The V109G polymorphism of the p27 gene CDKN1B indicates a worse outcome in node-negative breast cancer patients.

Although p27 plays a central role in cell cycle regulation, its role in breast cancer prognosis is controversial. Furthermore, the p27 gene CDKN1B carries a polymorphism with unknown functional relevance. This study was designed to evaluate p27 expression and p27 genotyping with respect to early breast cancer prognosis. 279 patients with infiltrating metastasis-free breast cancer were included in this study. p27 expression was determined in tumor tissue specimens from 261 patients by immunohistochemistry. From 108 patients, the CDKN1B genotype was examined by PCR and subsequent direct sequencing. 55.2% of the tumors were considered p27 positive. p27 expression did not correlate with any of the established parameters except for nodal involvement but significantly correlated to prolonged disease-free survival. In 35% of the tumors analyzed, the CDKN1B gene showed a polymorphism at codon 109 (V109G). The V109G polymorphism correlated with greater nodal involvement. In the node-negative subgroup, V109G correlated significantly with a shortened disease-free survival.

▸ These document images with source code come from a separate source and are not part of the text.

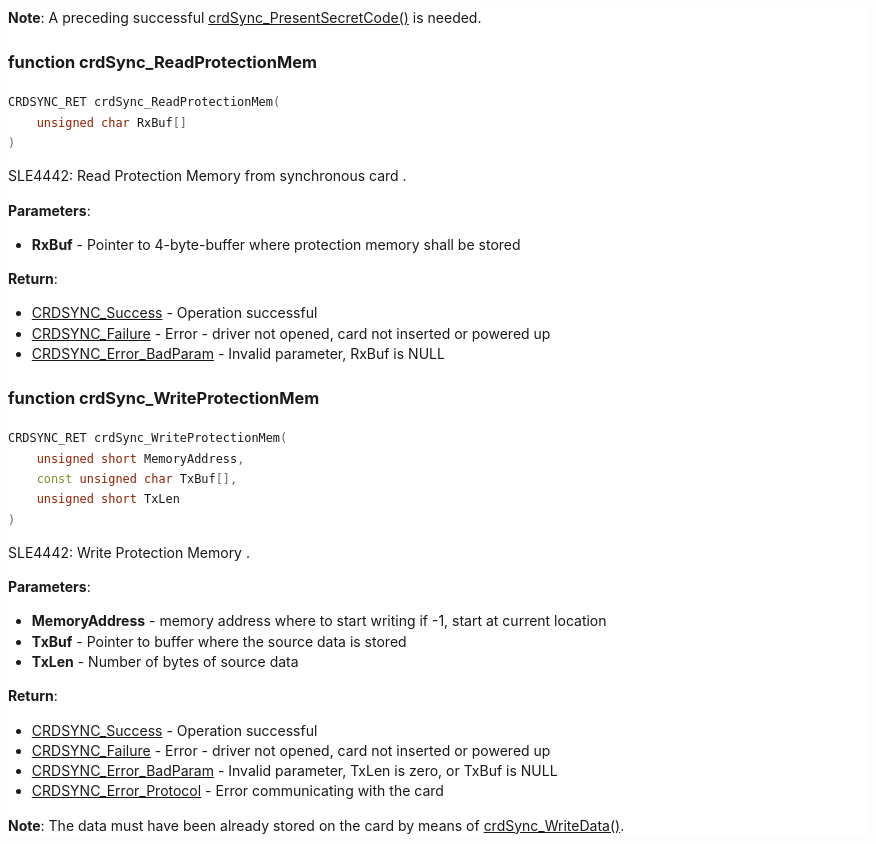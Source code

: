 
**Note**: A preceding successful [crdSync_PresentSecretCode()](crdsync_8h.md#function-crdsync-presentsecretcode) is needed.

### function crdSync_ReadProtectionMem

```cpp
CRDSYNC_RET crdSync_ReadProtectionMem(
    unsigned char RxBuf[]
)
```

SLE4442: Read Protection Memory from synchronous card   . 

**Parameters**: 

  * **RxBuf** - Pointer to 4-byte-buffer where protection memory shall be stored


**Return**: 

  * [CRDSYNC_Success](crdsync_8h.md#define-crdsync-success) - Operation successful 
  * [CRDSYNC_Failure](crdsync_8h.md#define-crdsync-failure) - Error - driver not opened, card not inserted or powered up 
  * [CRDSYNC_Error_BadParam](crdsync_8h.md#define-crdsync-error-badparam) - Invalid parameter, RxBuf is NULL 


### function crdSync_WriteProtectionMem

```cpp
CRDSYNC_RET crdSync_WriteProtectionMem(
    unsigned short MemoryAddress,
    const unsigned char TxBuf[],
    unsigned short TxLen
)
```

SLE4442: Write Protection Memory   . 

**Parameters**: 

  * **MemoryAddress** - memory address where to start writing if -1, start at current location 
  * **TxBuf** - Pointer to buffer where the source data is stored 
  * **TxLen** - Number of bytes of source data


**Return**: 

  * [CRDSYNC_Success](crdsync_8h.md#define-crdsync-success) - Operation successful 
  * [CRDSYNC_Failure](crdsync_8h.md#define-crdsync-failure) - Error - driver not opened, card not inserted or powered up 
  * [CRDSYNC_Error_BadParam](crdsync_8h.md#define-crdsync-error-badparam) - Invalid parameter, TxLen is zero, or TxBuf is NULL 
  * [CRDSYNC_Error_Protocol](crdsync_8h.md#define-crdsync-error-protocol) - Error communicating with the card 


**Note**: The data must have been already stored on the card by means of [crdSync_WriteData()](crdsync_8h.md#function-crdsync-writedata). 
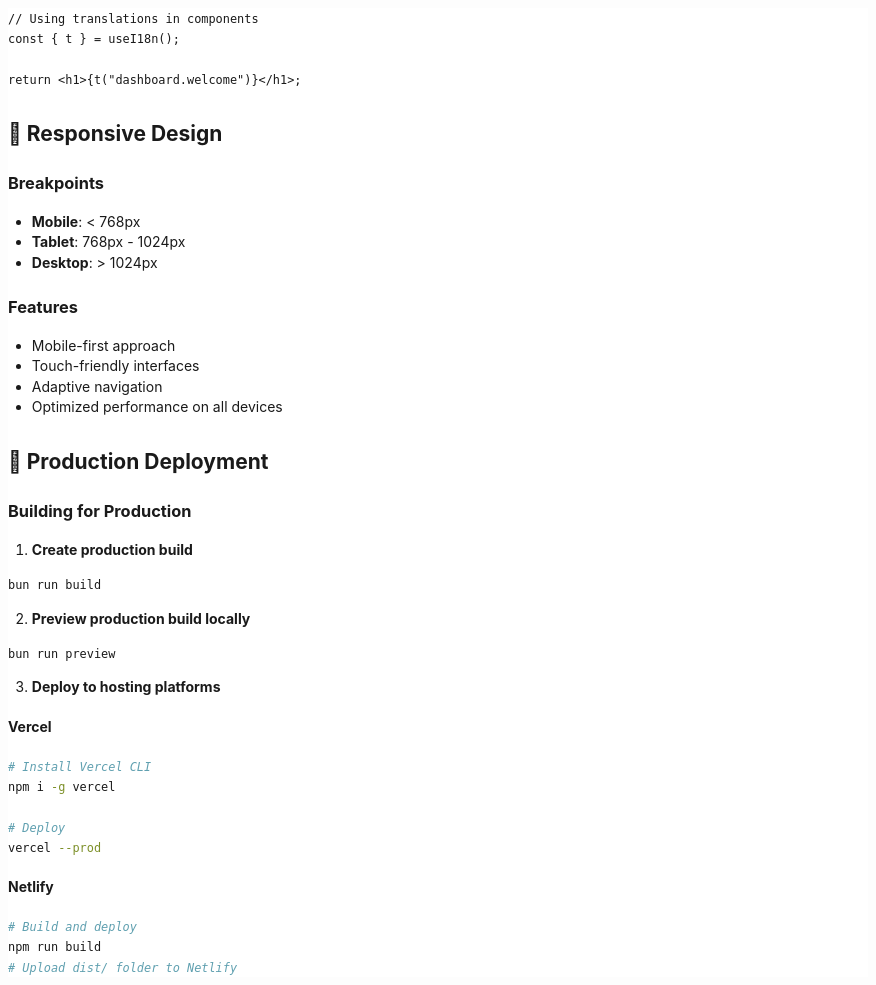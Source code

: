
 ```tsx
// Using translations in components
const { t } = useI18n();

return <h1>{t("dashboard.welcome")}</h1>;
```

## 📱 Responsive Design

### Breakpoints

- **Mobile**: < 768px
- **Tablet**: 768px - 1024px
- **Desktop**: > 1024px

### Features

- Mobile-first approach
- Touch-friendly interfaces
- Adaptive navigation
- Optimized performance on all devices

## 🚀 Production Deployment

### Building for Production

1. **Create production build**

```bash
bun run build
```

2. **Preview production build locally**

```bash
bun run preview
```

3. **Deploy to hosting platforms**

#### Vercel

```bash
# Install Vercel CLI
npm i -g vercel

# Deploy
vercel --prod
```

#### Netlify

```bash
# Build and deploy
npm run build
# Upload dist/ folder to Netlify
```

In conclusion, the determination of the CDKN1B genotype might be a powerful tool for the prognosis of patients with early breast cancer.

High apoptotic index correlates to p21 and p27 expression indicating a favorable outcome of primary breast cancer patients, but lacking prognostic significance in multivariate analysis.

This study was performed in order to investigate the role of the apoptotic index (AI) as a prediction parameter for the prognosis of patients with primary breast cancer. AI was determined by DNA fragmentation on 298 primary breast cancer samples and compared to clinically established breast cancer parameters. Additionally, we determined the expression of functional parameters including proliferating cell nuclear antigen, p21waf and p27kip by immunohistochemistry. The mean AI was found to be 11.9% (range, 0-90%). 189 tumors (63.4%) were negative for apoptosis, while 109 tissue samples (36.6%) were apoptotic with >5% positive cells. Using univariate analysis (chi2 test), the AI did not show any significant correlation to one of the established prognostic parameters of primary breast cancer (p > 0.05). In contrast, we found a significant positive correlation to the expression of the cell cycle inhibitors p21waf (p = 0.04) and p27kip (p = 0.024). During the clinical follow-up (median observation time for disease-free survival 87 months), several clinically established prognostic parameters including menopausal status, nodal status, tumor size, tumor grade, and hormone receptor expression could be confirmed and were analyzed with respect to the AI in the tumor. Furthermore, AI displayed a significant positive correlation to disease-free survival using Kaplan-Meier survival analysis (log-rank test, p = 0.04). However, AI lost its prognostic significance in multivariate analysis based on the Cox proportional hazard model (relative risk 0.8, confidence interval 0.52-1.33, p = 0.44). Our data indicate that high apoptotic rates in cancer tissues are indicative of a favorable patient outcome. However, the AI was not an independent factor. The study provides indirect evidence that this process may involve cell cycle inhibitors physiologically.